=== Exercise prompt ===
Copy every entry exactly as it stands, though any image it holds should stay out of the copy.

=== Provided information ===

● ● ●

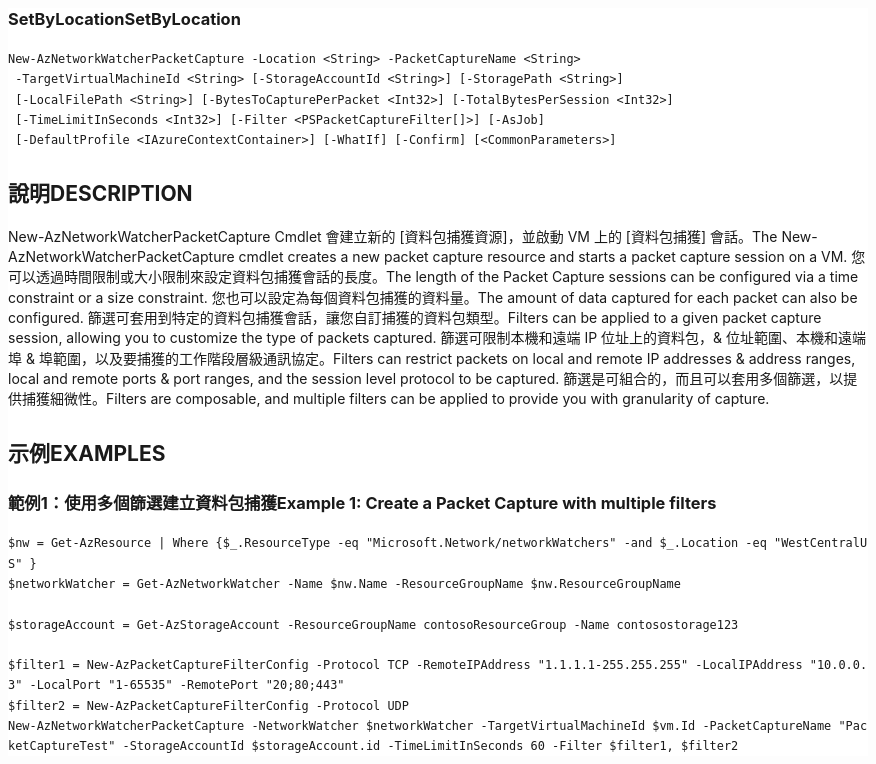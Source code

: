 ### <span data-ttu-id="f7090-107">SetByLocation</span><span class="sxs-lookup"><span data-stu-id="f7090-107">SetByLocation</span></span>
```
New-AzNetworkWatcherPacketCapture -Location <String> -PacketCaptureName <String>
 -TargetVirtualMachineId <String> [-StorageAccountId <String>] [-StoragePath <String>]
 [-LocalFilePath <String>] [-BytesToCapturePerPacket <Int32>] [-TotalBytesPerSession <Int32>]
 [-TimeLimitInSeconds <Int32>] [-Filter <PSPacketCaptureFilter[]>] [-AsJob]
 [-DefaultProfile <IAzureContextContainer>] [-WhatIf] [-Confirm] [<CommonParameters>]
```

## <span data-ttu-id="f7090-108">說明</span><span class="sxs-lookup"><span data-stu-id="f7090-108">DESCRIPTION</span></span>
<span data-ttu-id="f7090-109">New-AzNetworkWatcherPacketCapture Cmdlet 會建立新的 [資料包捕獲資源]，並啟動 VM 上的 [資料包捕獲] 會話。</span><span class="sxs-lookup"><span data-stu-id="f7090-109">The New-AzNetworkWatcherPacketCapture cmdlet creates a new packet capture resource and starts a packet capture session on a VM.</span></span>
<span data-ttu-id="f7090-110">您可以透過時間限制或大小限制來設定資料包捕獲會話的長度。</span><span class="sxs-lookup"><span data-stu-id="f7090-110">The length of the Packet Capture sessions can be configured via a time constraint or a size constraint.</span></span> <span data-ttu-id="f7090-111">您也可以設定為每個資料包捕獲的資料量。</span><span class="sxs-lookup"><span data-stu-id="f7090-111">The amount of data captured for each packet can also be configured.</span></span>
<span data-ttu-id="f7090-112">篩選可套用到特定的資料包捕獲會話，讓您自訂捕獲的資料包類型。</span><span class="sxs-lookup"><span data-stu-id="f7090-112">Filters can be applied to a given packet capture session, allowing you to customize the type of packets captured.</span></span> <span data-ttu-id="f7090-113">篩選可限制本機和遠端 IP 位址上的資料包，& 位址範圍、本機和遠端埠 & 埠範圍，以及要捕獲的工作階段層級通訊協定。</span><span class="sxs-lookup"><span data-stu-id="f7090-113">Filters can restrict packets on local and remote IP addresses & address ranges, local and remote ports & port ranges, and the session level protocol to be captured.</span></span> <span data-ttu-id="f7090-114">篩選是可組合的，而且可以套用多個篩選，以提供捕獲細微性。</span><span class="sxs-lookup"><span data-stu-id="f7090-114">Filters are composable, and multiple filters can be applied to provide you with granularity of capture.</span></span>

## <span data-ttu-id="f7090-115">示例</span><span class="sxs-lookup"><span data-stu-id="f7090-115">EXAMPLES</span></span>

### <span data-ttu-id="f7090-116">範例1：使用多個篩選建立資料包捕獲</span><span class="sxs-lookup"><span data-stu-id="f7090-116">Example 1: Create a Packet Capture with multiple filters</span></span>
```
$nw = Get-AzResource | Where {$_.ResourceType -eq "Microsoft.Network/networkWatchers" -and $_.Location -eq "WestCentralUS" } 
$networkWatcher = Get-AzNetworkWatcher -Name $nw.Name -ResourceGroupName $nw.ResourceGroupName 

$storageAccount = Get-AzStorageAccount -ResourceGroupName contosoResourceGroup -Name contosostorage123

$filter1 = New-AzPacketCaptureFilterConfig -Protocol TCP -RemoteIPAddress "1.1.1.1-255.255.255" -LocalIPAddress "10.0.0.3" -LocalPort "1-65535" -RemotePort "20;80;443"
$filter2 = New-AzPacketCaptureFilterConfig -Protocol UDP 
New-AzNetworkWatcherPacketCapture -NetworkWatcher $networkWatcher -TargetVirtualMachineId $vm.Id -PacketCaptureName "PacketCaptureTest" -StorageAccountId $storageAccount.id -TimeLimitInSeconds 60 -Filter $filter1, $filter2
```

● ● ●

=== Response area ===
Source code

: ### <span data-ttu-id="f7090-107">SetByLocation</span><span class="sxs-lookup"><span data-stu-id="f7090-107">SetByLocation</span></span>
```
New-AzNetworkWatcherPacketCapture -Location <String> -PacketCaptureName <String>
 -TargetVirtualMachineId <String> [-StorageAccountId <String>] [-StoragePath <String>]
 [-LocalFilePath <String>] [-BytesToCapturePerPacket <Int32>] [-TotalBytesPerSession <Int32>]
 [-TimeLimitInSeconds <Int32>] [-Filter <PSPacketCaptureFilter[]>] [-AsJob]
 [-DefaultProfile <IAzureContextContainer>] [-WhatIf] [-Confirm] [<CommonParameters>]
```

## <span data-ttu-id="f7090-108">說明</span><span class="sxs-lookup"><span data-stu-id="f7090-108">DESCRIPTION</span></span>
<span data-ttu-id="f7090-109">New-AzNetworkWatcherPacketCapture Cmdlet 會建立新的 [資料包捕獲資源]，並啟動 VM 上的 [資料包捕獲] 會話。</span><span class="sxs-lookup"><span data-stu-id="f7090-109">The New-AzNetworkWatcherPacketCapture cmdlet creates a new packet capture resource and starts a packet capture session on a VM.</span></span>
<span data-ttu-id="f7090-110">您可以透過時間限制或大小限制來設定資料包捕獲會話的長度。</span><span class="sxs-lookup"><span data-stu-id="f7090-110">The length of the Packet Capture sessions can be configured via a time constraint or a size constraint.</span></span> <span data-ttu-id="f7090-111">您也可以設定為每個資料包捕獲的資料量。</span><span class="sxs-lookup"><span data-stu-id="f7090-111">The amount of data captured for each packet can also be configured.</span></span>
<span data-ttu-id="f7090-112">篩選可套用到特定的資料包捕獲會話，讓您自訂捕獲的資料包類型。</span><span class="sxs-lookup"><span data-stu-id="f7090-112">Filters can be applied to a given packet capture session, allowing you to customize the type of packets captured.</span></span> <span data-ttu-id="f7090-113">篩選可限制本機和遠端 IP 位址上的資料包，& 位址範圍、本機和遠端埠 & 埠範圍，以及要捕獲的工作階段層級通訊協定。</span><span class="sxs-lookup"><span data-stu-id="f7090-113">Filters can restrict packets on local and remote IP addresses & address ranges, local and remote ports & port ranges, and the session level protocol to be captured.</span></span> <span data-ttu-id="f7090-114">篩選是可組合的，而且可以套用多個篩選，以提供捕獲細微性。</span><span class="sxs-lookup"><span data-stu-id="f7090-114">Filters are composable, and multiple filters can be applied to provide you with granularity of capture.</span></span>

## <span data-ttu-id="f7090-115">示例</span><span class="sxs-lookup"><span data-stu-id="f7090-115">EXAMPLES</span></span>

### <span data-ttu-id="f7090-116">範例1：使用多個篩選建立資料包捕獲</span><span class="sxs-lookup"><span data-stu-id="f7090-116">Example 1: Create a Packet Capture with multiple filters</span></span>
```
$nw = Get-AzResource | Where {$_.ResourceType -eq "Microsoft.Network/networkWatchers" -and $_.Location -eq "WestCentralUS" } 
$networkWatcher = Get-AzNetworkWatcher -Name $nw.Name -ResourceGroupName $nw.ResourceGroupName 

$storageAccount = Get-AzStorageAccount -ResourceGroupName contosoResourceGroup -Name contosostorage123

$filter1 = New-AzPacketCaptureFilterConfig -Protocol TCP -RemoteIPAddress "1.1.1.1-255.255.255" -LocalIPAddress "10.0.0.3" -LocalPort "1-65535" -RemotePort "20;80;443"
$filter2 = New-AzPacketCaptureFilterConfig -Protocol UDP 
New-AzNetworkWatcherPacketCapture -NetworkWatcher $networkWatcher -TargetVirtualMachineId $vm.Id -PacketCaptureName "PacketCaptureTest" -StorageAccountId $storageAccount.id -TimeLimitInSeconds 60 -Filter $filter1, $filter2
```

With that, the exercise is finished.